_Exercise_
Only lines holding "caso" are needed; copy each of them from the data below.

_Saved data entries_

= = = = =

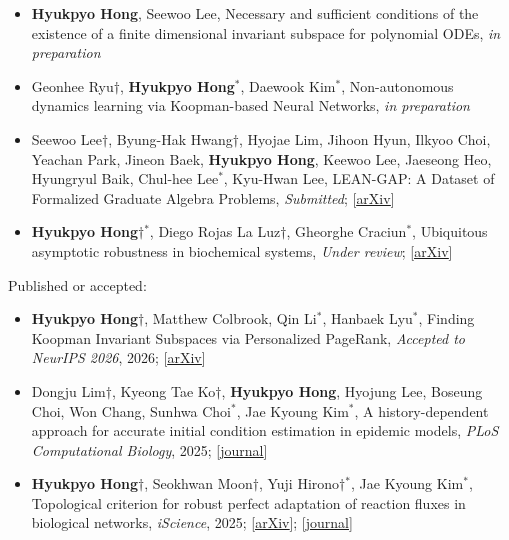 \documentclass[margin,line]{res}
\begin{document}
\begin{resume}
\begin{itemize}[leftmargin=*]
    \item[17.] \textbf{Hyukpyo Hong}, Seewoo Lee, Necessary and sufficient conditions of the existence of a finite dimensional invariant subspace for polynomial ODEs, \textit{in preparation}

    \item[16.] Geonhee Ryu$\dagger$, \textbf{Hyukpyo Hong}${}^*$, Daewook Kim${}^*$, Non-autonomous dynamics learning via Koopman-based Neural Networks, \textit{in preparation}

    \item[15.] Seewoo Lee$\dagger$, Byung-Hak Hwang$\dagger$, Hyojae Lim, Jihoon Hyun, Ilkyoo Choi, Yeachan Park, Jineon Baek, \textbf{Hyukpyo Hong}, Keewoo Lee, Jaeseong Heo, Hyungryul Baik, Chul-hee Lee${}^*$, Kyu-Hwan Lee, LEAN-GAP: A Dataset of Formalized Graduate Algebra Problems, \textit{Submitted}; [\href{https://doi.org/10.48550/arXiv.2606.02588}{\ul{arXiv}}]

    \item[14.] \textbf{Hyukpyo Hong}$\dagger$${}^*$, Diego Rojas La Luz$\dagger$, Gheorghe Craciun${}^*$, Ubiquitous asymptotic robustness in biochemical systems, \textit{Under review}; [\href{https://doi.org/10.48550/arXiv.2505.21900}{\ul{arXiv}}]

\end{itemize}

\vspace{-5pt}
Published or accepted: \vspace{7pt}
\begin{itemize}[leftmargin=*]
    \item[13.] \textbf{Hyukpyo Hong}$\dagger$, Matthew Colbrook, Qin Li${}^*$, Hanbaek Lyu${}^*$, Finding Koopman Invariant Subspaces via Personalized PageRank, \textit{Accepted to NeurIPS 2026}, 2026; [\href{https://doi.org/10.48550/arXiv.2605.24666}{\ul{arXiv}}]

    \item[12.] Dongju Lim$\dagger$, Kyeong Tae Ko$\dagger$, \textbf{Hyukpyo Hong}, Hyojung Lee, Boseung Choi, Won Chang, Sunhwa Choi${}^*$, Jae Kyoung Kim${}^*$, A history-dependent approach for accurate initial condition estimation in epidemic models, \textit{PLoS Computational Biology}, 2025; [\href{https://doi.org/10.1371/journal.pcbi.1013438}{\ul{journal}}]

    \item[11.] \textbf{Hyukpyo Hong}$\dagger$, Seokhwan Moon$\dagger$, Yuji Hirono$\dagger$${}^*$, Jae Kyoung Kim${}^*$, Topological criterion for robust perfect adaptation of reaction fluxes in biological networks, \textit{iScience}, 2025; [\href{https://doi.org/10.48550/arXiv.2302.01270}{\ul{arXiv}}]; [\href{https://doi.org/10.1016/j.isci.2025.112394}{\ul{journal}}]


\end{itemize}
\end{resume}
\end{document}
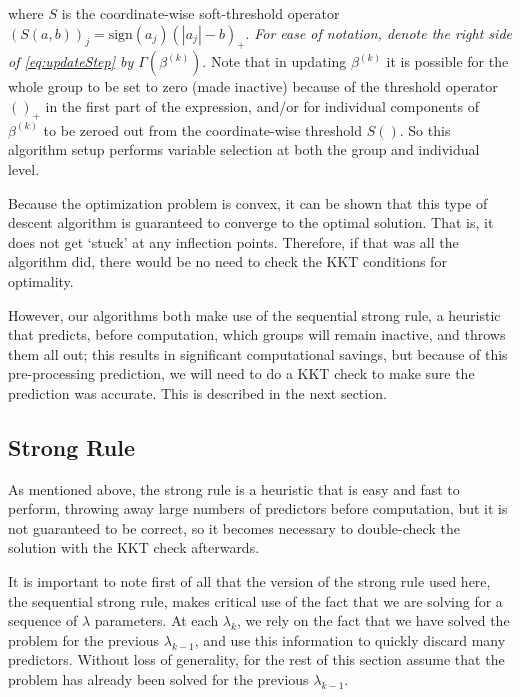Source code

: \documentclass[titlepage]{article}
\begin{document}
where  $S$ is the coordinate-wise soft-threshold operator $(S(a,b))_j = \textrm{sign}(a_j)(|a_j|-b)_+$. \emph{For ease of notation, denote the right side of \autoref{eq:updateStep} by $\Gamma (\beta^{(k)})$}. Note that in updating $\beta^{(k)}$ it is possible for the whole group to be set to zero (made inactive) because of the threshold operator $()_+$ in the first part of the expression, and/or for individual components of $\beta^{(k)}$ to be zeroed out from the coordinate-wise threshold $S()$. So this algorithm setup performs variable selection at both the group and individual level.

Because the optimization problem is convex, it can be shown that this type of descent algorithm is guaranteed to converge to the optimal solution. That is, it does not get `stuck' at any inflection points. Therefore, if that was all the algorithm did, there would be no need to check the KKT conditions for optimality. 

However, our algorithms both make use of the sequential strong rule, a heuristic that predicts, before computation, which groups will remain inactive, and throws them all out; this results in significant computational savings, but because of this pre-processing prediction, we will need to do a KKT check \citep{boyd2004convex} to make sure the prediction was accurate. This is described in the next section.

\subsection{Strong Rule}

As mentioned above, the strong rule \citep{tibshirani2012strong} is a heuristic that is easy and fast to perform, throwing away large numbers of predictors before computation, but it is not guaranteed to be correct, so it becomes necessary to double-check the solution with the KKT check afterwards. 

It is important to note first of all that the version of the strong rule used here, the sequential strong rule, makes critical use of the fact that we are solving for a sequence of $\lambda$ parameters. At each $\lambda_k$, we rely on the fact that we have solved the problem for the previous $\lambda_{k-1}$, and use this information to quickly discard many predictors. Without loss of generality, for the rest of this section assume that the problem has already been solved for the previous $\lambda_{k-1}$.
\end{document}
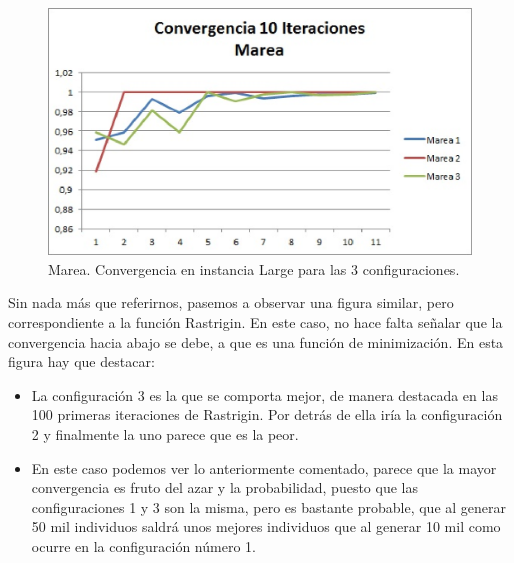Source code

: \documentclass[runningheads]{llncs}
\begin{document}
\begin{figure}[h]
  \begin{center}
  \includegraphics[scale=0.7]{images/Marea.eps}
  \caption {Marea. Convergencia en instancia Large para las 3 configuraciones.} 
  \label{GraficaMarea}
 \end{center}
\end{figure}

Sin nada más que referirnos, pasemos a observar una figura similar, pero correspondiente a la función Rastrigin. En este caso, 
no hace falta señalar que la convergencia hacia abajo se debe, a que es una función de minimización. En esta figura hay que destacar:

\begin{itemize}
 \item La configuración 3 es la que se comporta mejor, de manera destacada en las 100 primeras iteraciones de Rastrigin. Por detrás 
 de ella iría la configuración 2 y finalmente la uno parece que es la peor.
 \item En este caso podemos ver lo anteriormente comentado, parece que la mayor convergencia es fruto del azar y 
 la probabilidad, puesto que las configuraciones 1 y 3 son la misma, pero es bastante probable, que al generar 50 mil individuos 
 saldrá unos mejores individuos que al generar 10 mil como ocurre en la configuración número 1.
\end{itemize}
\end{document}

= = = = =

_Problem solution_
Sin nada más que referirnos, pasemos a observar una figura similar, pero correspondiente a la función Rastrigin. En este caso, 
 \item En este caso podemos ver lo anteriormente comentado, parece que la mayor convergencia es fruto del azar y 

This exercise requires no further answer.